Exercise: From the data below, copy each line that includes the word "Skills".

☆ ☆ ☆ ☆ ☆

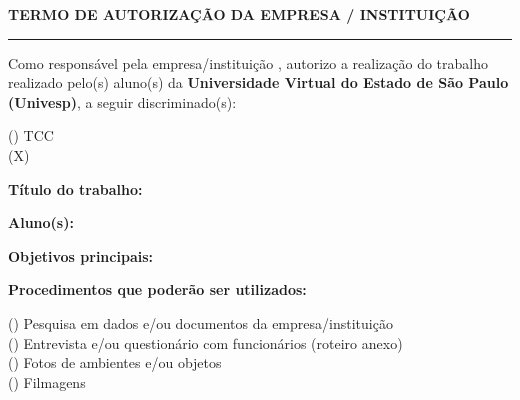 \begin{center}
    {\large\bfseries TERMO DE AUTORIZAÇÃO DA EMPRESA / INSTITUIÇÃO}\\[2pt]
    \rule{\textwidth}{0.8pt}
\end{center}

\vspace{0.3cm}

Como responsável pela empresa/instituição \textbf{\docempresa},
autorizo a realização do trabalho realizado pelo(s) aluno(s) da
\textbf{Universidade Virtual do Estado de São Paulo (Univesp)}, a seguir
discriminado(s):

\vspace{0.2cm}

\noindent
(\hspace{0.4cm}) TCC\\
(\hspace{0.1cm}X\hspace{0.1cm}) \doctipo

\vspace{0.2cm}

\noindent
\textbf{Título do trabalho:} \doctitulo

\noindent
\textbf{Aluno(s):}

\noindent
\fbox{\parbox{\dimexpr\textwidth-2\fboxsep-2\fboxrule}{%
\vspace{0.15cm}
\docautores
\vspace{0.15cm}
}}

\vspace{0.2cm}

\noindent
\textbf{Objetivos principais:}

\noindent
\fbox{\parbox{\dimexpr\textwidth-2\fboxsep-2\fboxrule}{%
\vspace{0.15cm}
\docobjeto
\vspace{0.15cm}
}}

\vspace{0.2cm}

\noindent
\textbf{Procedimentos que poderão ser utilizados:}

\noindent
(\hspace{0.4cm}) Pesquisa em dados e/ou documentos da empresa/instituição\\
(\hspace{0.4cm}) Entrevista e/ou questionário com funcionários (roteiro anexo)\\
(\hspace{0.4cm}) Fotos de ambientes e/ou objetos\\
(\hspace{0.4cm}) Filmagens

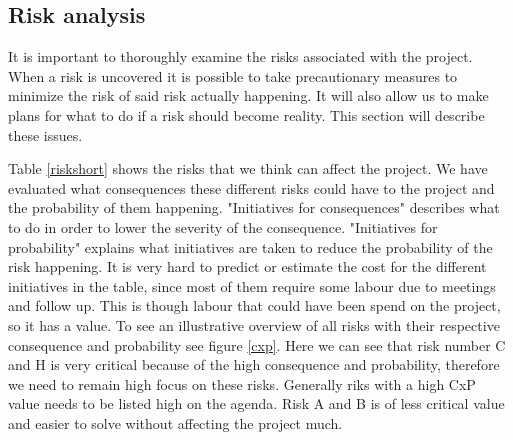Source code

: \subsection{Risk analysis}
\label{risk}
It is important to thoroughly examine the risks associated with the project. When a risk is uncovered it is possible to take precautionary measures to minimize the risk of said risk actually happening. It will also allow us to make plans for what to do if a risk should become reality. This section will describe these issues.

Table \ref{riskshort} shows the risks that we think can affect the project. 
We have evaluated what consequences these different risks could have to the project and the probability of them happening.
"Initiatives for consequences" describes what to do in order to lower the severity of the consequence.
"Initiatives for probability" explains what initiatives are taken to reduce the probability of the risk happening.
It is very hard to predict or estimate the cost for the different initiatives in the table, since most of them require some labour due to meetings and follow up. 
This is though labour that could have been spend on the project, so it has a value. 
To see an illustrative overview of all risks with their respective consequence and probability see figure \ref{cxp}.
Here we can see that risk number C and H is very critical because of the high consequence and probability, therefore we need to remain high focus on these risks. Generally riks with a high CxP value needs to be listed high on the agenda. 
Risk A and B is of less critical value and easier to solve without affecting the project much.


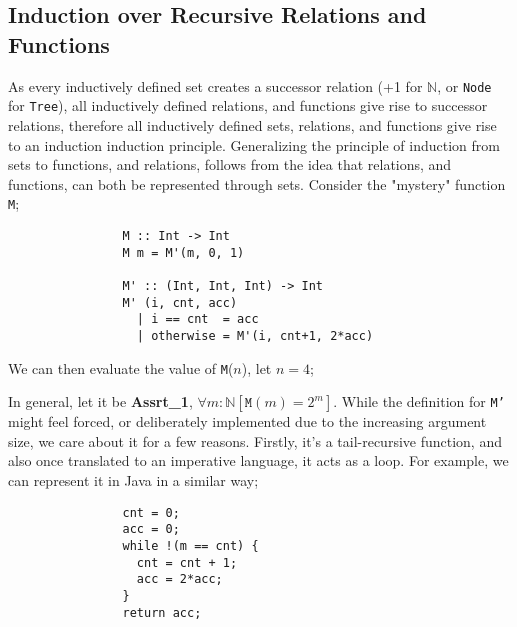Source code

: \documentclass[a4paper, 12pt]{article}
\newcommand{\proofeq}[3]{$#1$ & = $#2$ & \hfill #3 \smallskip \\}
\begin{document}
        \subsection*{Induction over Recursive Relations and Functions}
            As every inductively defined set creates a successor relation (+1 for $\mathbb{N}$, or \texttt{Node} for \texttt{Tree}), all inductively defined relations, and functions give rise to successor relations, therefore all inductively defined sets, relations, and functions give rise to an induction induction principle. Generalizing the principle of induction from sets to functions, and relations, follows from the idea that relations, and functions, can both be represented through sets. Consider the "mystery" function \texttt{M};
            \begin{lstlisting}
                M :: Int -> Int
                M m = M'(m, 0, 1)

                M' :: (Int, Int, Int) -> Int
                M' (i, cnt, acc)
                  | i == cnt  = acc
                  | otherwise = M'(i, cnt+1, 2*acc)
            \end{lstlisting}
            We can then evaluate the value of \texttt{M}($n$), let $n = 4$;
            In general, let it be \textbf{Assrt\_1}, $\forall m : \mathbb{N} [\texttt{M}(m) = 2^m]$. While the definition for \texttt{M'} might feel forced, or deliberately implemented due to the increasing argument size, we care about it for a few reasons. Firstly, it's a tail-recursive function, and also once translated to an imperative language, it acts as a loop. For example, we can represent it in Java in a similar way;
            \begin{lstlisting}
                cnt = 0;
                acc = 0;
                while !(m == cnt) {
                  cnt = cnt + 1;
                  acc = 2*acc;
                }
                return acc;
            \end{lstlisting}
\end{document}
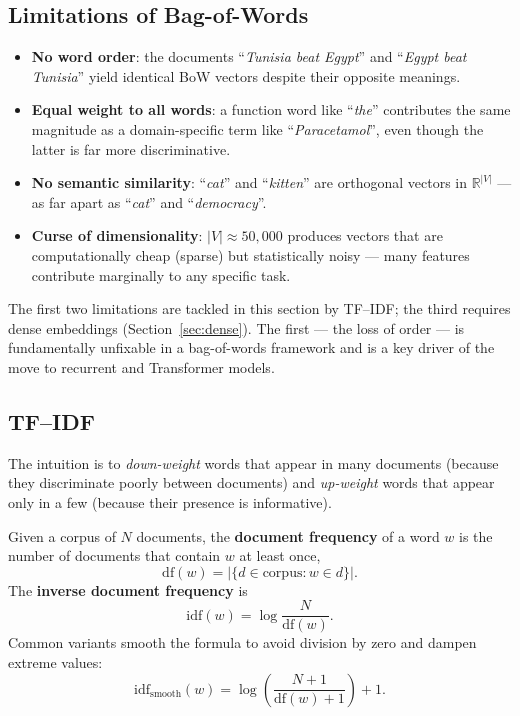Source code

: \subsection{Limitations of Bag-of-Words}

\begin{itemize}
    \item \textbf{No word order}: the documents ``\emph{Tunisia beat Egypt}'' and ``\emph{Egypt beat Tunisia}'' yield identical BoW vectors despite their opposite meanings.
    \item \textbf{Equal weight to all words}: a function word like ``\emph{the}'' contributes the same magnitude as a domain-specific term like ``\emph{Paracetamol}'', even though the latter is far more discriminative.
    \item \textbf{No semantic similarity}: ``\emph{cat}'' and ``\emph{kitten}'' are orthogonal vectors in $\mathbb{R}^{|V|}$ --- as far apart as ``\emph{cat}'' and ``\emph{democracy}''.
    \item \textbf{Curse of dimensionality}: $|V| \approx 50{,}000$ produces vectors that are computationally cheap (sparse) but statistically noisy --- many features contribute marginally to any specific task.
\end{itemize}

The first two limitations are tackled in this section by TF--IDF; the third requires dense embeddings (Section~\ref{sec:dense}). The first --- the loss of order --- is fundamentally unfixable in a bag-of-words framework and is a key driver of the move to recurrent and Transformer models.

\subsection{TF--IDF}

The intuition is to \emph{down-weight} words that appear in many documents (because they discriminate poorly between documents) and \emph{up-weight} words that appear only in a few (because their presence is informative).

\begin{definition}
Given a corpus of $N$ documents, the \textbf{document frequency} of a word $w$ is the number of documents that contain $w$ at least once,
\[ \mathrm{df}(w) = \big|\{ d \in \text{corpus} : w \in d \}\big|. \]
The \textbf{inverse document frequency} is
\[ \mathrm{idf}(w) = \log \frac{N}{\mathrm{df}(w)}. \]
Common variants smooth the formula to avoid division by zero and dampen extreme values:
\[ \mathrm{idf}_{\text{smooth}}(w) = \log\left(\frac{N + 1}{\mathrm{df}(w) + 1}\right) + 1. \]
\end{definition}

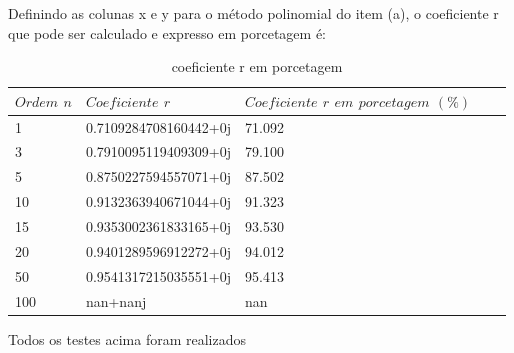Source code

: \documentclass{article}
\begin{document}
\text Definindo as colunas x e y para o método polinomial do item (a), o coeficiente r que pode ser calculado e expresso em porcetagem é:
\begin{table}[h]
\centering
  \begin{tabular}{l|l|lll}
    $Ordem$ $n$ & $Coeficiente$ $r$ & $Coeficiente$ $r$ $em$ $porcetagem$ $(\%)$\\
    \hline
    1 & 0.7109284708160442+0j & 71.092\\
    
    3 & 0.7910095119409309+0j & 79.100\\
    
    5 & 0.8750227594557071+0j & 87.502 \\
    
    10 & 0.9132363940671044+0j & 91.323\\
    
    15 & 0.9353002361833165+0j  & 93.530\\
    
    20 & 0.9401289596912272+0j & 94.012\\
    
    50 & 0.9541317215035551+0j & 95.413\\
    
    100 & nan+nanj & nan\\
    \hline
  \end{tabular}
  \caption{coeficiente r em porcetagem}
\end{table}

\text Todos os testes acima foram realizados 
\end{document}

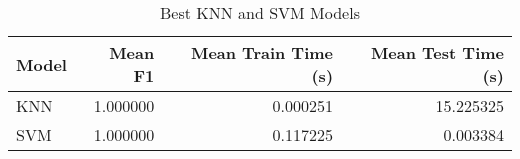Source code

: \begin{table}
\centering
\caption{Best KNN and SVM Models}
\label{tab:best_knn_and_svm_summary_mushroom}
\begin{tabular}{lrrr}
\toprule
Model & Mean F1 & Mean Train Time (s) & Mean Test Time (s) \\
\midrule
KNN & 1.000000 & 0.000251 & 15.225325 \\
SVM & 1.000000 & 0.117225 & 0.003384 \\
\bottomrule
\end{tabular}
\end{table}
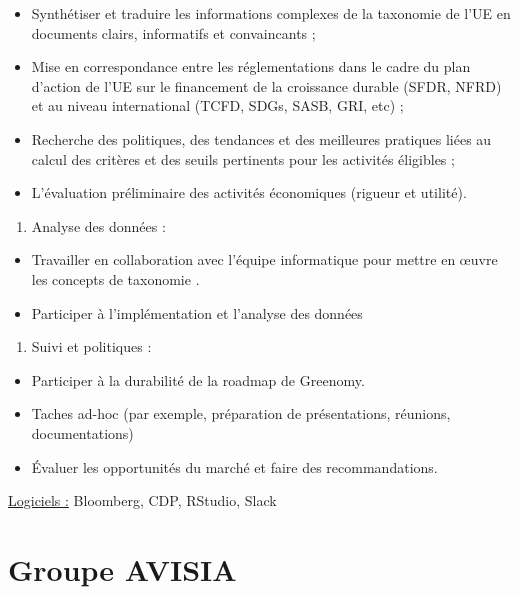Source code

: \documentclass[
  letterpaper,
  DIV=11,
  numbers=noendperiod]{scrreprt}
\providecommand{\tightlist}{%
  \setlength{\itemsep}{0pt}\setlength{\parskip}{0pt}}\usepackage{longtable,booktabs,array}
\begin{document}
\begin{itemize}
\item
  Synthétiser et traduire les informations complexes de la taxonomie de
  l'UE en documents clairs, informatifs et convaincants ;
\item
  Mise en correspondance entre les réglementations dans le cadre du plan
  d'action de l'UE sur le financement de la croissance durable (SFDR,
  NFRD) et au niveau international (TCFD, SDGs, SASB, GRI, etc) ;
\item
  Recherche des politiques, des tendances et des meilleures pratiques
  liées au calcul des critères et des seuils pertinents pour les
  activités éligibles ;
\item
  L'évaluation préliminaire des activités économiques (rigueur et
  utilité).
\end{itemize}

\begin{enumerate}
\def\labelenumi{\arabic{enumi}.}
\setcounter{enumi}{1}
\tightlist
\item
  Analyse des données :
\end{enumerate}

\begin{itemize}
\item
  Travailler en collaboration avec l'équipe informatique pour mettre en
  œuvre les concepts de taxonomie .
\item
  Participer à l'implémentation et l'analyse des données
\end{itemize}

\begin{enumerate}
\def\labelenumi{\arabic{enumi}.}
\setcounter{enumi}{2}
\tightlist
\item
  Suivi et politiques :
\end{enumerate}

\begin{itemize}
\item
  Participer à la durabilité de la roadmap de Greenomy.
\item
  Taches ad-hoc (par exemple, préparation de présentations, réunions,
  documentations)
\item
  Évaluer les opportunités du marché et faire des recommandations.
\end{itemize}

\uline{Logiciels :} Bloomberg, CDP, RStudio, Slack

\hypertarget{groupe-avisia}{%
\section{\texorpdfstring{\textbf{Groupe
AVISIA}}{Groupe AVISIA}}\label{groupe-avisia}}
\end{document}
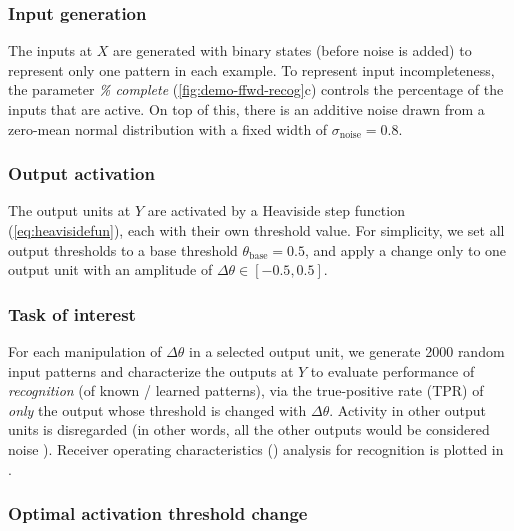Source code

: \subsubsection*{Input generation}

The inputs at $X$ are generated with binary states (before noise is added)
        to represent only one pattern in each example.
    To represent input incompleteness, the parameter \textit{\% complete}
        (\autoref{fig:demo-ffwd-recog}c)
        controls the percentage of the inputs that are active.
    On top of this, there is an additive noise
        drawn from a zero-mean normal distribution
        with a fixed width of $\sigma_{\text{noise}} = 0.8$.

\subsubsection*{Output activation}

The output units at $Y$ are activated by a Heaviside step function (\autoref{eq:heavisidefun}),
    each with their own threshold value.
    For simplicity, we set all output thresholds
        to a base threshold $\theta_{\text{base}} = 0.5$,
        and apply a change only to one output unit with an amplitude of $\Delta \theta \in [-0.5,0.5]$.

\subsubsection*{Task of interest}

For each manipulation of $\Delta \theta$ in a selected output unit,
        we generate 2000 random input patterns
        and characterize the outputs at $Y$ to evaluate performance of \textit{recognition} (of known / learned patterns),
        via the true-positive rate (TPR) of \textit{only} the output whose threshold is changed with $\Delta \theta$.
    Activity in other output units is disregarded
        (in other words, all the other outputs would be considered noise
        ).
    Receiver operating characteristics
        ()
        analysis for recognition is plotted in
        .

\subsubsection*{Optimal activation threshold change}

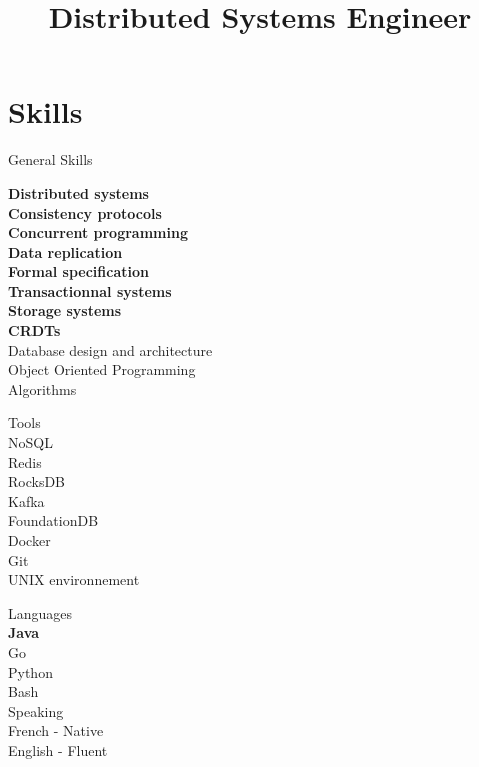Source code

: \documentclass[10pt,a4paper,sans]{moderncv}        %
\title{Distributed Systems Engineer}
\begin{document}
\makecvtitle

\vspace{-1cm}

\section{Skills}
\closesection{}


\begin{multicols}{3}
    {\large \color{color1} General Skills}

    \textbf{Distributed systems}\\
    \textbf{Consistency protocols}\\
    \textbf{Concurrent programming}\\
    \textbf{Data replication}\\
    \textbf{Formal specification}\\
    \textbf{Transactionnal systems}\\
    \textbf{Storage systems}\\
    \textbf{CRDTs}\\
    Database design and architecture\\
    Object Oriented Programming\\
    Algorithms\\


\vfill\null\columnbreak


{\large \color{color1}  Tools} \\
    NoSQL\\
    Redis\\
    RocksDB\\
    Kafka\\
    FoundationDB\\
    Docker\\ 
    Git\\ 
    UNIX environnement\\ 

\vfill\null\columnbreak

{\large \color{color1}  Languages}\\
\textbf{Java}\\ 
Go\\
Python\\
Bash\\ 


{\large \color{color1} Speaking}\\
    French - Native\\
    English - Fluent\\

\vfill\null\columnbreak

\end{multicols}
\end{document}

☆ ☆ ☆ ☆ ☆

Task solution:
\section{Skills}
    {\large \color{color1} General Skills}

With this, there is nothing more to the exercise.